# Riding with a fly mask?



## Lozza19 (Dec 1, 2013)

Hello what are people opnion on riding with a fly mask on? Does it rub the horse or restrict eye sight? On the flip side does riding in a fly mask actually stop fly from annoying your horses head?


----------



## DancingArabian (Jul 15, 2011)

It might rub the horse but that's usually a size or fit issue (might need to be loosened). No it does not hinder the horse's eyesight. I would not ride in a regular fly mask though because it might not fit over the bridle. I do have a riding fly mask though and those are a little bigger. I also have a riding fly sheet.

Yes the fly mask does block flies. Why wouldn't it?
_Posted via Mobile Device_


----------



## Zexious (Aug 2, 2013)

I just put fly spray (via a towel xD) onto my horse's face and around his ears. A fly mask wouldn't fit too well under my bridle, and the above works well for us.


----------



## LilWillie (May 3, 2013)

I ride with a fly mask in the summer when the flies are really bad, and it doesn't seem to annoy my horse and it's never rubbed him. In fact, he's alot less annoyed with the fly mask than the flies.

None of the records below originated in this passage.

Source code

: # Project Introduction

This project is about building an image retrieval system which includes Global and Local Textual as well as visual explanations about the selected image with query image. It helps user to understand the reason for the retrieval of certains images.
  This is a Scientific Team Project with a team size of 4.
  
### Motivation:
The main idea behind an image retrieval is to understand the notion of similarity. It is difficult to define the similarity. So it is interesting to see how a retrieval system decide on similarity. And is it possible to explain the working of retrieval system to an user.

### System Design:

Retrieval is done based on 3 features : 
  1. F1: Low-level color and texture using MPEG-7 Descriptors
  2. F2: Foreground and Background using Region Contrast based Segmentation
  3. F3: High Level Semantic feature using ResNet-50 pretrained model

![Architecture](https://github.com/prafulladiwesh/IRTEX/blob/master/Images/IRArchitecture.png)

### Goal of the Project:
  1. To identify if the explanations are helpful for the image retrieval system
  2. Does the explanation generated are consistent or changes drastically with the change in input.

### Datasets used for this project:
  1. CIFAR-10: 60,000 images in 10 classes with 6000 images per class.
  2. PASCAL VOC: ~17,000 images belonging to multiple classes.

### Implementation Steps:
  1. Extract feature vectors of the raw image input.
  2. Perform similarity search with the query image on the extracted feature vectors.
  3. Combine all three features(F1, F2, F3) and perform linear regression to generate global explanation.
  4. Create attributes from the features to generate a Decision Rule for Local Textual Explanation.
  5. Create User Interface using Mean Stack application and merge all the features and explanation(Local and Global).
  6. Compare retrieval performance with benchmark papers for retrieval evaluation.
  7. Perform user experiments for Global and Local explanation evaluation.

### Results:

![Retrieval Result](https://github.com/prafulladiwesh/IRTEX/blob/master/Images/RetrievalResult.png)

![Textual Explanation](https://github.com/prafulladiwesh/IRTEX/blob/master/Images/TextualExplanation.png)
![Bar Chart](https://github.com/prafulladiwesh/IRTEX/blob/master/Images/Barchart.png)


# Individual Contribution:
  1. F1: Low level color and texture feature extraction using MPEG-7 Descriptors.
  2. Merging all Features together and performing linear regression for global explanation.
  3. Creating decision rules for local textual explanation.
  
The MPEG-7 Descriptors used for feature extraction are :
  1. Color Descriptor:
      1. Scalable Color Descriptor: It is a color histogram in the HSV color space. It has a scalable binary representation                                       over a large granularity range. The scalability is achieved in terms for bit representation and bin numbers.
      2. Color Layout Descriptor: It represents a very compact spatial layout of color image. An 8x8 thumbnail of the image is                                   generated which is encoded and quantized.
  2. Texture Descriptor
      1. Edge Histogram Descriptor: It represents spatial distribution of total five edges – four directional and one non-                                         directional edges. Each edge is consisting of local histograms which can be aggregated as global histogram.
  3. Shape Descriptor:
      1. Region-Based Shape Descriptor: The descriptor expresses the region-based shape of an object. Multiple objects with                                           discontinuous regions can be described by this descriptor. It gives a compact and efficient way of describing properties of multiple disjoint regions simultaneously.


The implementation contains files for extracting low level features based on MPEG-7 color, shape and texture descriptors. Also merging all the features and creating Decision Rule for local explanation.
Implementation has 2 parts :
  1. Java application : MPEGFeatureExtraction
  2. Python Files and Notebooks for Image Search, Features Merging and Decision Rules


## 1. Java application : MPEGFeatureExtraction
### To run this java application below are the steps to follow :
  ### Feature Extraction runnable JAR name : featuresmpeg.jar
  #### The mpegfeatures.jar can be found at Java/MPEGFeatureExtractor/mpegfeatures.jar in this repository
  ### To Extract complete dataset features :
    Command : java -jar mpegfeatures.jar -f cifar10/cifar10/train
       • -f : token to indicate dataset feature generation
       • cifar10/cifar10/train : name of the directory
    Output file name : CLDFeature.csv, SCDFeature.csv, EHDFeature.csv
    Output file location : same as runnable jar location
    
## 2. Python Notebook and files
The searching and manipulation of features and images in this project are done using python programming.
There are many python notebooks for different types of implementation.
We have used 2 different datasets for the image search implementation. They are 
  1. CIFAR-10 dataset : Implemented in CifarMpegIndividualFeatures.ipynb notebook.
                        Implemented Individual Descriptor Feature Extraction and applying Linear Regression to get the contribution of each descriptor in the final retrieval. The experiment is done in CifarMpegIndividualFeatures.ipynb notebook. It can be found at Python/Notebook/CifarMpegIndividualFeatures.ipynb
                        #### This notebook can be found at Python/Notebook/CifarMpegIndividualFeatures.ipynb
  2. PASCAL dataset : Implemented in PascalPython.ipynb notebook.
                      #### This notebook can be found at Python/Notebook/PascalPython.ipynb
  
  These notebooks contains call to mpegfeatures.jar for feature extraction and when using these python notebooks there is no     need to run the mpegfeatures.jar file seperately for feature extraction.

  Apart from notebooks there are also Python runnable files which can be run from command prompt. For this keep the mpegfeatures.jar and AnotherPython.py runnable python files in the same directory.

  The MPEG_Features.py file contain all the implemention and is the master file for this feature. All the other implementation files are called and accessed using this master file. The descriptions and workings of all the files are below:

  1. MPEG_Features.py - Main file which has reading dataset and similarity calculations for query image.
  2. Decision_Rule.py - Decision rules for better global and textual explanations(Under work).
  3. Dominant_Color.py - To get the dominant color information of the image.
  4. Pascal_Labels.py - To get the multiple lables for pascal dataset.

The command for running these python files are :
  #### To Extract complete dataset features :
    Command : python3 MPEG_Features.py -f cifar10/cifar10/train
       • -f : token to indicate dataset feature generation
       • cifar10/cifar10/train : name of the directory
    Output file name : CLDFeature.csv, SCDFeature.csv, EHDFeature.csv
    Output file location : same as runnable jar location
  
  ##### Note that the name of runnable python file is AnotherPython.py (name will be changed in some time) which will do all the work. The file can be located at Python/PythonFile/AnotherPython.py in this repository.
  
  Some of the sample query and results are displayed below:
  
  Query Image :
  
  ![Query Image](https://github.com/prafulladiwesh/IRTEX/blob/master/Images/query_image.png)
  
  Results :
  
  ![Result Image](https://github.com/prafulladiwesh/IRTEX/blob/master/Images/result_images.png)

I've tried just applying fly spray as Zexious suggested, but I can't seem to find one that last longer than 30 minutes (and I've tried pretty much all of them.)

It usually doesn't affect sight, unless is starts getting dark outside.


----------



## Endiku (Dec 6, 2010)

You can get fly masks specifically for riding. I rode a gelding who was bald faced with two blue eyes so he wore a fly mask all of the time when he was out of his stall to protect his eyes- and it never bothered him one bit. 

(pardon the wardrobe...it was HOT and I would do anything to be cooler than in jeans- including wear breeches in a western saddle  long time ago too!)


----------



## beau159 (Oct 4, 2010)

Myself personally, I do not like to ride in a fly mask. I know they can see through it, but I still just don't like it for riding. 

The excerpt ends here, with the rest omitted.